The records below are made of lines; count those holding the word "Currently" and give the number only.
======== Extracted entries ========
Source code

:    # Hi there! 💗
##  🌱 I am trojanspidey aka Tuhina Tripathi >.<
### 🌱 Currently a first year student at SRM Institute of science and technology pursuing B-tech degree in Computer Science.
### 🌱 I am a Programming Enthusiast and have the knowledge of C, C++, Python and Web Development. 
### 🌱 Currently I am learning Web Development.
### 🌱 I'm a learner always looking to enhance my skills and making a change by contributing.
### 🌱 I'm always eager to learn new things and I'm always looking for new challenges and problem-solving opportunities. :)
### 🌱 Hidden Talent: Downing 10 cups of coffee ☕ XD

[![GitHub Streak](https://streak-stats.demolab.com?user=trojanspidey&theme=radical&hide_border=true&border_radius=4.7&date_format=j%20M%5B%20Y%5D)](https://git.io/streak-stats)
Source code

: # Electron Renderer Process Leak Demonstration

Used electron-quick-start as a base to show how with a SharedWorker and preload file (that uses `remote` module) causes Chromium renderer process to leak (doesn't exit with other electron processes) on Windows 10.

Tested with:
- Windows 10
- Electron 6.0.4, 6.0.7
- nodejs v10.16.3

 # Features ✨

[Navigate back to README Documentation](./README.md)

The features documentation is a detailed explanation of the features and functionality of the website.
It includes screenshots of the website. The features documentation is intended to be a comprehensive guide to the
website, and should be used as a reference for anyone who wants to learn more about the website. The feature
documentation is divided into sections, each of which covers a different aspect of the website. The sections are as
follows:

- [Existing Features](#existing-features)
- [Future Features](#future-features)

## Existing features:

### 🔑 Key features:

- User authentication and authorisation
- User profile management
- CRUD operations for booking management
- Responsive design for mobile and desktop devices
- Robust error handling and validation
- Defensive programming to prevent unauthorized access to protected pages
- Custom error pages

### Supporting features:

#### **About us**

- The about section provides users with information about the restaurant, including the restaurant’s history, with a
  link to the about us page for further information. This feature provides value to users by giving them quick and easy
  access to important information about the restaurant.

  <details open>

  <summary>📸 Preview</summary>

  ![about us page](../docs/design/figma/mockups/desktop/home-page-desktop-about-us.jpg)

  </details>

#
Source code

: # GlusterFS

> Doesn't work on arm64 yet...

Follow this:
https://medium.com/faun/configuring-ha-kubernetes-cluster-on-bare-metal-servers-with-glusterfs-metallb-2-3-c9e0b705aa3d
========
======== Extracted entries ========
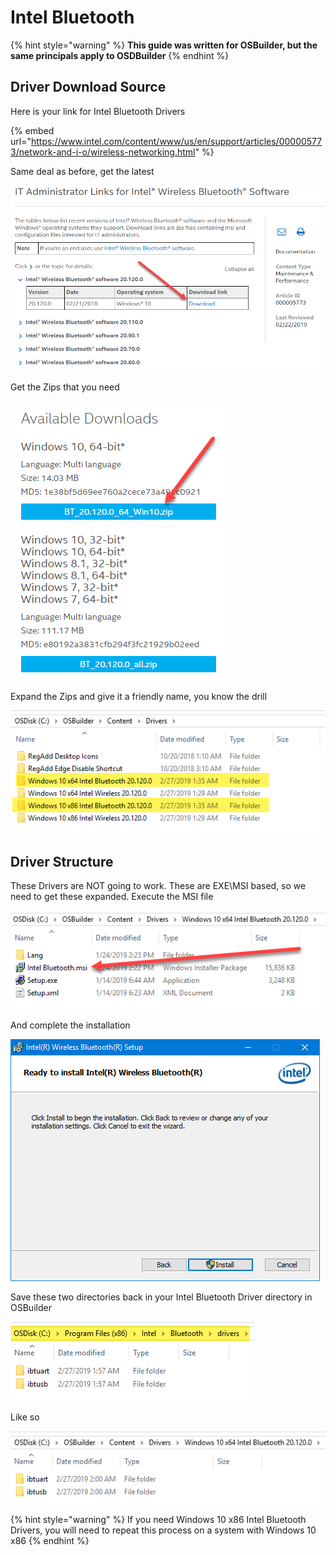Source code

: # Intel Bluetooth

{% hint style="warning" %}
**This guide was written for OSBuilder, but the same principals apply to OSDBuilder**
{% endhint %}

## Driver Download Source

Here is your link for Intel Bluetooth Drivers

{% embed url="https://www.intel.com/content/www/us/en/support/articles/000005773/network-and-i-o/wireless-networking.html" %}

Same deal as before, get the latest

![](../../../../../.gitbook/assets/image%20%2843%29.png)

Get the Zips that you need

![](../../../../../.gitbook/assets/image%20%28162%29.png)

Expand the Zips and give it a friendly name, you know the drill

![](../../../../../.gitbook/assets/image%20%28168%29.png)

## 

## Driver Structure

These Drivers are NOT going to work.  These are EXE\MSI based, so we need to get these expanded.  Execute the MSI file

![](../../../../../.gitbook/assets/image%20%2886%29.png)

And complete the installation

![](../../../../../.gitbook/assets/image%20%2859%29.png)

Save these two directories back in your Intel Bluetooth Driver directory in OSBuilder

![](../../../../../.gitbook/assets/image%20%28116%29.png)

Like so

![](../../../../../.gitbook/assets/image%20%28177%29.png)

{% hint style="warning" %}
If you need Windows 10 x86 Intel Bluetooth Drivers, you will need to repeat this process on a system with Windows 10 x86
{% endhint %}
========
======== Extracted entries ========
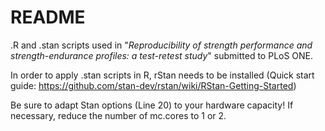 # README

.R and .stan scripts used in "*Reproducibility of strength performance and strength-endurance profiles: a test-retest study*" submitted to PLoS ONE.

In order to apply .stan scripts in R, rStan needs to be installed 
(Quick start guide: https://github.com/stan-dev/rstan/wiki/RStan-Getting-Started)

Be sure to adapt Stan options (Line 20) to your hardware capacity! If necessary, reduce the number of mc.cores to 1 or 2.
========
▶ Task answer: 2